Psalm 106 is a psalm of remembrance and repentance—a holy mirror held before the Church. Like Psalm 105 before it, it recalls the long story of God’s people: their failures, their wanderings, and above all, the mercy that never lets them go. Read together, the two psalms resemble an Easter vigil on Holy Saturday—Psalm 105 celebrating God’s mighty acts of deliverance, and Psalm 106 confessing how quickly His people forgot. The pairing reveals both sides of redemption: God’s faithfulness and humanity’s need for it.
This psalm opens and closes with praise: “Praise the LORD! Oh, give thanks to the LORD, for He is good! For His mercy endures forever” (v. 1). Between these doxological bookends runs a confession that feels painfully familiar. Israel’s story becomes our story, their rebellion our rebellion, and their restoration our hope. It’s a song that dares to look unflinchingly at sin, yet it refuses despair; for even after recounting generations of disobedience, Psalm 106 proclaims: “Nevertheless, He saved them for His name’s sake, that He might make His mighty power known” (v. 8).

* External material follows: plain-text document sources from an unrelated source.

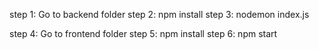 step 1: Go to backend folder
step 2: npm install
step 3: nodemon index.js


step 4: Go to frontend folder
step 5: npm install
step 6: npm start
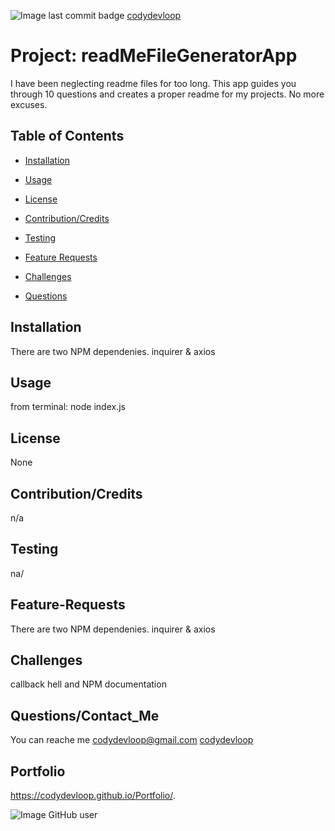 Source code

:![Image last commit badge]( https://img.shields.io/github/last-commit/codydevloop/readMeFileGeneratorApp)
   [codydevloop](codydevloop)
   # Project: readMeFileGeneratorApp 
   
  I have been neglecting readme files for too long.   This app guides you through 10 questions and creates a proper readme for my projects.  No more excuses.

   ## Table of Contents
   * [Installation](#installation)
  
   * [Usage](#usage)
   
   * [License](#license)

   * [Contribution/Credits](#Contributions/Credits)
  
   * [Testing](#testing)
 
   * [Feature Requests](#Feature-Requests)
   
   * [Challenges](#challenges)
  
   * [Questions](#questions)

## Installation
There are two NPM dependenies.  inquirer & axios
## Usage
from terminal: node index.js
## License
None
## Contribution/Credits
n/a
## Testing
na/
## Feature-Requests
There are two NPM dependenies.  inquirer & axios
## Challenges
callback hell and NPM documentation
## Questions/Contact_Me
You can reache me codydevloop@gmail.com
[codydevloop](codydevloop)
## Portfolio
https://codydevloop.github.io/Portfolio/.

![Image GitHub user](https://avatars3.githubusercontent.com/u/60554516?v=4)

   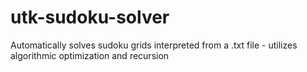 # utk-sudoku-solver
Automatically solves sudoku grids interpreted from a .txt file - utilizes algorithmic optimization and recursion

For pastors and congregations alike, this psalm becomes a gentle but urgent invitation to those who’ve grown distant from the Church. It holds up a mirror to our collective failings and at the same time announces the Gospel’s steadfast promise: God’s mercy endures longer than our forgetfulness.
The Church’s Shared Confession
Psalm 106 doesn’t isolate one generation’s sins but gathers the memory of the entire people of God. It’s not a historical record to shame the past but a liturgical confession meant to restore the present. The psalmist prays, “We have sinned with our fathers, we have committed iniquity, we have done wickedly” (v. 6). Notice the pronoun: we. There’s no distancing or finger-pointing. The psalmist stands among the guilty, not above them.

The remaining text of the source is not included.